Circuit breaker integration: Track failure rate per model. After N failures within window W, open the circuit and route directly to fallback without attempting primary. Prevents timeout storms in degraded conditions.

3.4 Google ADK Bidirectional Multi-Agent Streaming

Google's Agent Development Kit introduces LiveRequestQueue as a core abstraction for multi-modal streaming agents. The queue:

  • Accepts text, audio, and video blobs asynchronously
  • Decouples input reception from LLM processing
  • Enables simultaneous user inputs with model streaming outputs

Tools are implemented as AsyncGenerator primitives that yield multiple results over time and access the LiveRequestQueue for direct user input streams. This enables streaming-native tool behavior where the tool itself generates incremental updates during long-running operations.


4. Buffering and Backpressure Strategies

4.1 Backpressure Fundamentals

Backpressure occurs when the model generates tokens faster than the network can deliver them or the client can consume them. Without backpressure management, intermediate buffers fill up, memory spikes, and frames are eventually dropped.
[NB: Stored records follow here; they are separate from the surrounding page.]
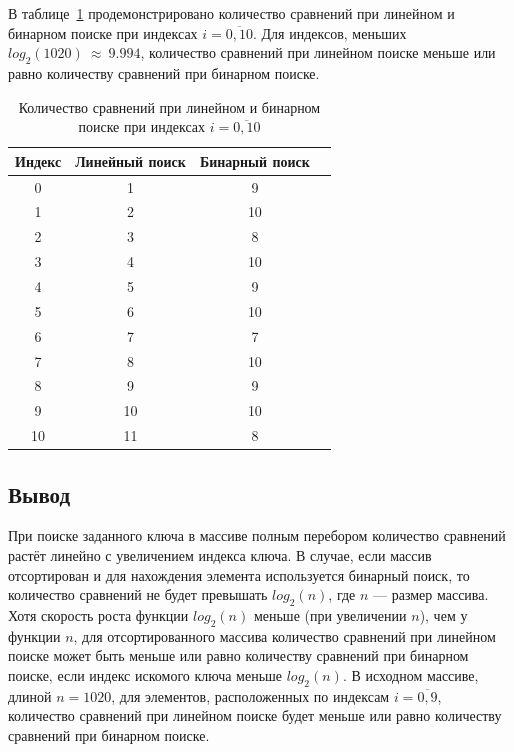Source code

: В таблице~\ref{table:comparisons} продемонстрировано количество сравнений при линейном и бинарном поиске при индексах $i = \overline{0,10}$. Для индексов, меньших $log_2(1020)~\approx~9.994$, количество сравнений при линейном поиске меньше или равно количеству сравнений при бинарном поиске.

\begin{table}[htb]
\caption{\centering Количество сравнений при линейном и бинарном поиске при индексах $i = \overline{0, 10}$}
\small
\centering\begin{tabular}{|c|c|c|c|}
        \hline
        \textbf{Индекс} & \textbf{Линейный поиск} & \textbf{Бинарный поиск} \\
        \hline
        0 & 1 & 9 \\
        \hline
        1 & 2 & 10 \\
        \hline
        2 & 3 & 8 \\
        \hline
        3 & 4 & 10 \\
        \hline
        4 & 5 & 9 \\
        \hline
        5 & 6 & 10 \\
        \hline
        6 & 7 & 7 \\
        \hline
        7 & 8 & 10 \\
        \hline
        8 & 9 & 9 \\
        \hline
        9 & 10 & 10 \\
        \hline
        10 & 11 & 8 \\
        \hline
    \end{tabular}
\label{table:comparisons}
\end{table}

\newpage
\subsection{Вывод}

При поиске заданного ключа в массиве полным перебором количество сравнений растёт линейно с увеличением индекса ключа. В случае, если массив отсортирован и для нахождения элемента используется бинарный поиск, то количество сравнений не будет превышать $log_2(n)$, где $n$ --- размер массива. Хотя скорость роста функции $log_2(n)$ меньше (при увеличении $n$), чем у функции $n$, для отсортированного массива количество сравнений при линейном поиске может быть меньше или равно количеству сравнений при бинарном поиске, если индекс искомого ключа меньше $log_2(n)$. В исходном массиве, длиной $n = 1020$, для элементов, расположенных по индексам $i = \overline{0, 9}$, количество сравнений при линейном поиске будет меньше или равно количеству сравнений при бинарном поиске.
Node.js HTTP response backpressure:

async function streamTokens(res, tokenStream) {
  for await (const token of tokenStream) {
    const data = `data: ${JSON.stringify({delta: token})}\n\n`;
    const canContinue = res.write(data);
    if (!canContinue) {
      // Buffer full — wait for drain before writing more
      await new Promise(resolve => res.once('drain', resolve));
    }
  }
  res.end();
}

WebSocket backpressure:

if (ws.bufferedAmount > MAX_BUFFER) {
  await new Promise(resolve => setTimeout(resolve, 10)); // yield
}
ws.send(token);

4.2 Buffer Strategies

StrategyDescriptionBest for
Bounded buffer + drain waitFixed-size write buffer; block on fullStandard SSE/HTTP streams
Token window flushingFlush every N tokens OR T msBalancing throughput vs latency
Drop policyDiscard for consistently slow clientsHigh-volume, non-critical streams
Dynamic chunk sizingLarger chunks under load, smaller when idleAdaptive network conditions

Heartbeat pattern (prevents timeout-triggered disconnections during long thinking/tool-call pauses):

const heartbeat = setInterval(() => {
  res.write(': heartbeat\n\n'); // SSE comment line, ignored by parser
}, 15000);
req.on('close', () => clearInterval(heartbeat));

4.3 Tool Call Buffering

When a model invokes a tool, the stream enters a transitional state: the model has stopped generating text tokens and is waiting for tool execution results. This creates a gap where no tokens flow to the client, which can cause the client to believe the connection has stalled.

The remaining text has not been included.